When the line containing "The main method" is found in the data below, copy it and each line after it through the line containing "This method evaluates", exactly and with no others.

### INFORMATION SHOWN
_____

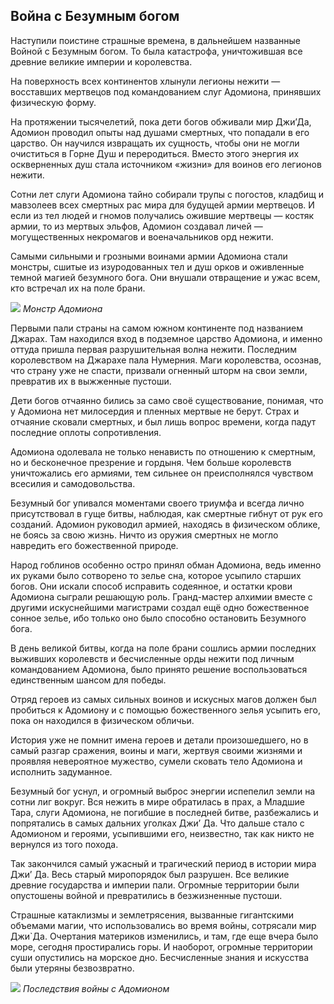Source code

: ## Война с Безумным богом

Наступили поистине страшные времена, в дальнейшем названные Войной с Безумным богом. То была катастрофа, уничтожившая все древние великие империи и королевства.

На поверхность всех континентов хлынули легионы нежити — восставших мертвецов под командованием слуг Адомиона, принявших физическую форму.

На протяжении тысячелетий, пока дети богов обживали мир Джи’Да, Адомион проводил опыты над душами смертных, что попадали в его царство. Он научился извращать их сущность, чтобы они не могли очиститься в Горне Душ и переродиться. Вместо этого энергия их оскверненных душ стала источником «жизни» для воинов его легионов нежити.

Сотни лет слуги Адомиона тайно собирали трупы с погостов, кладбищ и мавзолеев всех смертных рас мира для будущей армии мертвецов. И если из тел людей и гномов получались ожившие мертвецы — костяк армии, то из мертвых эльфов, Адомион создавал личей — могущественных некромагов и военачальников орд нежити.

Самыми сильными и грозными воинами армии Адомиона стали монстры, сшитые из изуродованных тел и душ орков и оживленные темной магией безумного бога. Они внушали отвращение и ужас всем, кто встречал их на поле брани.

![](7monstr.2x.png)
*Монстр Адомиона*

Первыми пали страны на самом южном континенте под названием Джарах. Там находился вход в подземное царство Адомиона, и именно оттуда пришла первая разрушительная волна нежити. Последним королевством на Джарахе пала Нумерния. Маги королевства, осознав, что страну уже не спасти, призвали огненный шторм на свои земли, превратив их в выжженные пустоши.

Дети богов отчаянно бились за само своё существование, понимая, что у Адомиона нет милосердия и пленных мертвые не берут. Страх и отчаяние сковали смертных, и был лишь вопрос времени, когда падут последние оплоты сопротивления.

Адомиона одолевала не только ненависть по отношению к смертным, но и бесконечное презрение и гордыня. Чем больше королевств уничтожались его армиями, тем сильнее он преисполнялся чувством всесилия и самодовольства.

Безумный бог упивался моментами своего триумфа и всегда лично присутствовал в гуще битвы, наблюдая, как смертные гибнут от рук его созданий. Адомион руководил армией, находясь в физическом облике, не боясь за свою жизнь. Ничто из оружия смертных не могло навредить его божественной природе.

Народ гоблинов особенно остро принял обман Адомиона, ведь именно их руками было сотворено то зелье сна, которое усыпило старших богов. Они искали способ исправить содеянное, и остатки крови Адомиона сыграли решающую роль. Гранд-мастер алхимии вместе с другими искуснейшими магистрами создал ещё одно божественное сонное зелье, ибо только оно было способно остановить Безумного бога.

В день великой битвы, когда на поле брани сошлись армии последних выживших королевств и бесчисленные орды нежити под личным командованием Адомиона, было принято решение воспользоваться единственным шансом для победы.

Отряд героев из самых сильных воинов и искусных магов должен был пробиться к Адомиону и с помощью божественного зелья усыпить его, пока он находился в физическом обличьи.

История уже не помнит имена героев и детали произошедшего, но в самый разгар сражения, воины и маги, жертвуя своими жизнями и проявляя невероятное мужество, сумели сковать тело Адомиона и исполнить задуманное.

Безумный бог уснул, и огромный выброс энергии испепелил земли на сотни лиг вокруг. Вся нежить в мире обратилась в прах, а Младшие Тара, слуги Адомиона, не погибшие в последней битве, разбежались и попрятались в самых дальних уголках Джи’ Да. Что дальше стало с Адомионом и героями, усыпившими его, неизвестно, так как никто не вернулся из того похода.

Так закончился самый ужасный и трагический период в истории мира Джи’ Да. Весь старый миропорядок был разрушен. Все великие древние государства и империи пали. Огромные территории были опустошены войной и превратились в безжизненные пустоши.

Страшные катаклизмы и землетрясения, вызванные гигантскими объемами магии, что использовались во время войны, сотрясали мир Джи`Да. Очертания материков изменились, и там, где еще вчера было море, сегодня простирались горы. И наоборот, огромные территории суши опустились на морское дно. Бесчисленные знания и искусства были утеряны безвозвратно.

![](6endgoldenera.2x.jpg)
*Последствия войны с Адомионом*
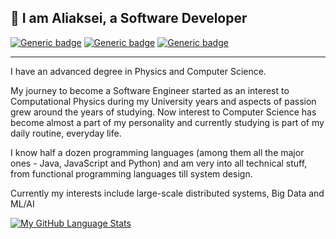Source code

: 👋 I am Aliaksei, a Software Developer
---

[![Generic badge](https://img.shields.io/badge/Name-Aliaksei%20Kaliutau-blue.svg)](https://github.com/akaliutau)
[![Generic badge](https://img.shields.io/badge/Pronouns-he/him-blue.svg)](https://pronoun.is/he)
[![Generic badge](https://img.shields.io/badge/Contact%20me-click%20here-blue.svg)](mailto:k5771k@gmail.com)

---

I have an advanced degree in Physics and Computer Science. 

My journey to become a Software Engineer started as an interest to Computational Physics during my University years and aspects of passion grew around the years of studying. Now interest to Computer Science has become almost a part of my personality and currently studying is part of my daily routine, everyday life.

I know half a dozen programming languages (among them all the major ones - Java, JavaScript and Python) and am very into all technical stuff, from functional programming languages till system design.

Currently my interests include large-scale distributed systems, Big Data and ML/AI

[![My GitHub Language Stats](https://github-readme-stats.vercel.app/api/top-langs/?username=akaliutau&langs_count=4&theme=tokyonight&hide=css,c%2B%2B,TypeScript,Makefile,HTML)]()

_____

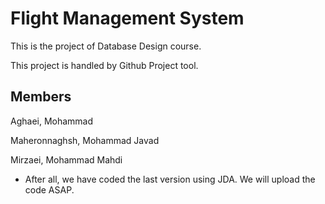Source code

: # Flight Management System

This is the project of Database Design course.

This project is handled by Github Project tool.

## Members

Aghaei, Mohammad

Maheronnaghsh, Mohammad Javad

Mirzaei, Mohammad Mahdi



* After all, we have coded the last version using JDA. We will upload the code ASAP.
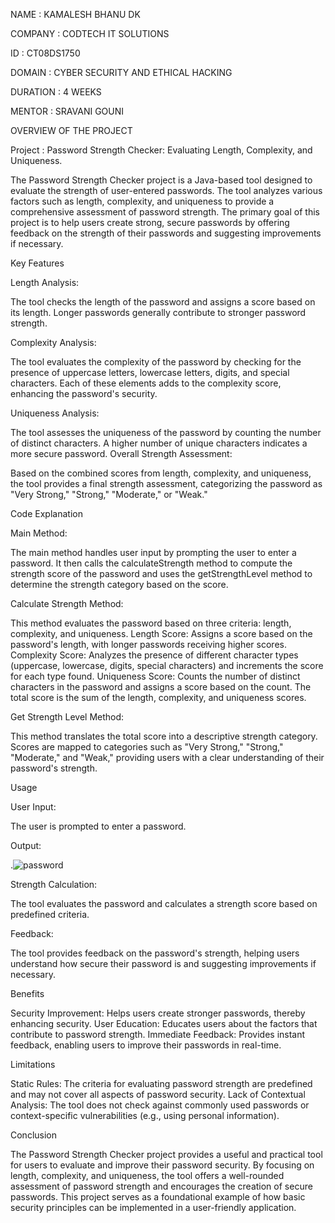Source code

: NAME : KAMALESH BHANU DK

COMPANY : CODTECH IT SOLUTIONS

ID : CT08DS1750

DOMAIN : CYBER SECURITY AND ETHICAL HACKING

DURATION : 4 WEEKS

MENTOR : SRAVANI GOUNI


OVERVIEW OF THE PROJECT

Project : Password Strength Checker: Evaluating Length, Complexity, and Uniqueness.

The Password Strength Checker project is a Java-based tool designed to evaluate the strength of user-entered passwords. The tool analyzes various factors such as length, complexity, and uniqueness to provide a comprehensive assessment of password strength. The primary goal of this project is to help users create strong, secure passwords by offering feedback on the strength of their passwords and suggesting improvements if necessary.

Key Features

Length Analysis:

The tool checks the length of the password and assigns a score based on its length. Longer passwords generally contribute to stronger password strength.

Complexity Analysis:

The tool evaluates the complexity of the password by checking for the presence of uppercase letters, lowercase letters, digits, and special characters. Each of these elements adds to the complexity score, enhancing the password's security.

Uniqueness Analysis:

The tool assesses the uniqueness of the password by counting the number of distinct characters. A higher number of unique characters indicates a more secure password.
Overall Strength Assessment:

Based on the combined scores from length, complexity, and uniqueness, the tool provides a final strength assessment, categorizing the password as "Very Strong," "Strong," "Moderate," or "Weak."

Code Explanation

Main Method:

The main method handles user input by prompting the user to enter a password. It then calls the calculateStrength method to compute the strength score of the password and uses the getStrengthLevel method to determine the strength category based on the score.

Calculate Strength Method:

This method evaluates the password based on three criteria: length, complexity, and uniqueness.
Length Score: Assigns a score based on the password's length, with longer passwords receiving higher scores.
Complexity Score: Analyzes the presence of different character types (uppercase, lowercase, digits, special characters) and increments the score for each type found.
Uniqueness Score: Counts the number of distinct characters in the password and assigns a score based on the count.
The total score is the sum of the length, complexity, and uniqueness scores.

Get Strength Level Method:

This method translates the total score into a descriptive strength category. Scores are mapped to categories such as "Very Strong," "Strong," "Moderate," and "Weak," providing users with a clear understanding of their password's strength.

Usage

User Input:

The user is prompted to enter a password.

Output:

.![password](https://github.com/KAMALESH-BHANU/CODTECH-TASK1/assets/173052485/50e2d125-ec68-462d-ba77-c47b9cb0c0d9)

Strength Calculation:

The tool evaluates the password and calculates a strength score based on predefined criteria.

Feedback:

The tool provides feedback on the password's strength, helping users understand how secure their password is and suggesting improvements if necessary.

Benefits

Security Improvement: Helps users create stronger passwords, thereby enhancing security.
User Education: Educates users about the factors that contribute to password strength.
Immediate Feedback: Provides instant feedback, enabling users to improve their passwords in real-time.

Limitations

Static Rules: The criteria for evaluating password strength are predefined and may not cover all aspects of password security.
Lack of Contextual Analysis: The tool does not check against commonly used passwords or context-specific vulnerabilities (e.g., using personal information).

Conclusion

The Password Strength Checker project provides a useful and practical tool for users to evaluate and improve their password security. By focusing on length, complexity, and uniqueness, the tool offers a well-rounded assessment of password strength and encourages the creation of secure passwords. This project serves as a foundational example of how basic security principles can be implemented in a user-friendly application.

_____

### OUTPUT OF THE TASK
The main method handles user input by prompting the user to enter a password. It then calls the calculateStrength method to compute the strength score of the password and uses the getStrengthLevel method to determine the strength category based on the score.

Calculate Strength Method:

This method evaluates the password based on three criteria: length, complexity, and uniqueness.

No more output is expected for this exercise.